Task directions: Make an exact copy of the entries below.

[Entries taken from a collection]
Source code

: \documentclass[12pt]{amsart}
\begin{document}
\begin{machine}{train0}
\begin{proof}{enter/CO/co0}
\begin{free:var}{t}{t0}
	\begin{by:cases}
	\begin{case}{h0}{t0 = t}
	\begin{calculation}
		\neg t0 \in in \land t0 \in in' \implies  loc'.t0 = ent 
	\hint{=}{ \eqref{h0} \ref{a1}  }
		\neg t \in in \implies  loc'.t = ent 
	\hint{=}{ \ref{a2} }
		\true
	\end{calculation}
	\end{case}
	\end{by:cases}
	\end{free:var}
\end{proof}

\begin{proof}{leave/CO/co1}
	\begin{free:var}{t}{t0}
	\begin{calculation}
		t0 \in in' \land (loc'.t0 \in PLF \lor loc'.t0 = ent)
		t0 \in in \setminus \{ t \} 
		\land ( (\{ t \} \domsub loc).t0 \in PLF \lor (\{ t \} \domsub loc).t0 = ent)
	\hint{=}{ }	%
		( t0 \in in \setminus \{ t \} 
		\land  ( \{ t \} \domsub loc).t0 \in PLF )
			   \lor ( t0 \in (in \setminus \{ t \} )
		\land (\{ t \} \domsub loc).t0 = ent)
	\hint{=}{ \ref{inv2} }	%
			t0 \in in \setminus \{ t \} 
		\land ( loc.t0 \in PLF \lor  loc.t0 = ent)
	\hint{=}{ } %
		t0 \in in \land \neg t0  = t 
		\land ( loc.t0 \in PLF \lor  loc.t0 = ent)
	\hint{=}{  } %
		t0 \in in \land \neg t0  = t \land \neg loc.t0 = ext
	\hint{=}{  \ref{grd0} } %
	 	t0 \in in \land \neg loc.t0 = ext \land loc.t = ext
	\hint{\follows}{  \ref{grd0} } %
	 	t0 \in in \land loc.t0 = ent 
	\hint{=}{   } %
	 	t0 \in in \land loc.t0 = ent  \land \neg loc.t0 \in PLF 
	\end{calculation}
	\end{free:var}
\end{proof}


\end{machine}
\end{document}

Output below:
Source code

: \documentclass[12pt]{amsart}
\begin{document}
\begin{machine}{train0}
\begin{proof}{enter/CO/co0}
\begin{free:var}{t}{t0}
	\begin{by:cases}
	\begin{case}{h0}{t0 = t}
	\begin{calculation}
		\neg t0 \in in \land t0 \in in' \implies  loc'.t0 = ent 
	\hint{=}{ \eqref{h0} \ref{a1}  }
		\neg t \in in \implies  loc'.t = ent 
	\hint{=}{ \ref{a2} }
		\true
	\end{calculation}
	\end{case}
	\end{by:cases}
	\end{free:var}
\end{proof}

\begin{proof}{leave/CO/co1}
	\begin{free:var}{t}{t0}
	\begin{calculation}
		t0 \in in' \land (loc'.t0 \in PLF \lor loc'.t0 = ent)
		t0 \in in \setminus \{ t \} 
		\land ( (\{ t \} \domsub loc).t0 \in PLF \lor (\{ t \} \domsub loc).t0 = ent)
	\hint{=}{ }	%
		( t0 \in in \setminus \{ t \} 
		\land  ( \{ t \} \domsub loc).t0 \in PLF )
			   \lor ( t0 \in (in \setminus \{ t \} )
		\land (\{ t \} \domsub loc).t0 = ent)
	\hint{=}{ \ref{inv2} }	%
			t0 \in in \setminus \{ t \} 
		\land ( loc.t0 \in PLF \lor  loc.t0 = ent)
	\hint{=}{ } %
		t0 \in in \land \neg t0  = t 
		\land ( loc.t0 \in PLF \lor  loc.t0 = ent)
	\hint{=}{  } %
		t0 \in in \land \neg t0  = t \land \neg loc.t0 = ext
	\hint{=}{  \ref{grd0} } %
	 	t0 \in in \land \neg loc.t0 = ext \land loc.t = ext
	\hint{\follows}{  \ref{grd0} } %
	 	t0 \in in \land loc.t0 = ent 
	\hint{=}{   } %
	 	t0 \in in \land loc.t0 = ent  \land \neg loc.t0 \in PLF 
	\end{calculation}
	\end{free:var}
\end{proof}


\end{machine}
\end{document}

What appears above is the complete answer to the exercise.